▽

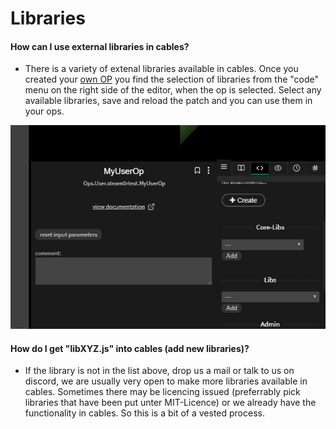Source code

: # Libraries

#### How can I use external libraries in cables?

- There is a variety of extenal libraries available in cables. Once you created your [own OP](../../dev_ops/dev_ops) you find
the selection of libraries from the "code" menu on the right side of the editor, when the op is selected. Select any available
libraries, save and reload the patch and you can use them in your ops.

![Button](img/libs.png)

#### How do I get "libXYZ.js" into cables (add new libraries)?

- If the library is not in the list above, drop us a mail or talk to us on discord, we are usually very open to make more
libraries available in cables. Sometimes there may be licencing issued (preferrably pick libraries that have been put unter
MIT-Licence) or we already have the functionality in cables. So this is a bit of a vested process.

△

▶ EXERCISE AIM
In the data above, start at the line that has "- There is a", stop after the line that has "the selection of", and print every line in between exactly as it stands.

▶ EXERCISE ANSWER
- There is a variety of extenal libraries available in cables. Once you created your [own OP](../../dev_ops/dev_ops) you find
the selection of libraries from the "code" menu on the right side of the editor, when the op is selected. Select any available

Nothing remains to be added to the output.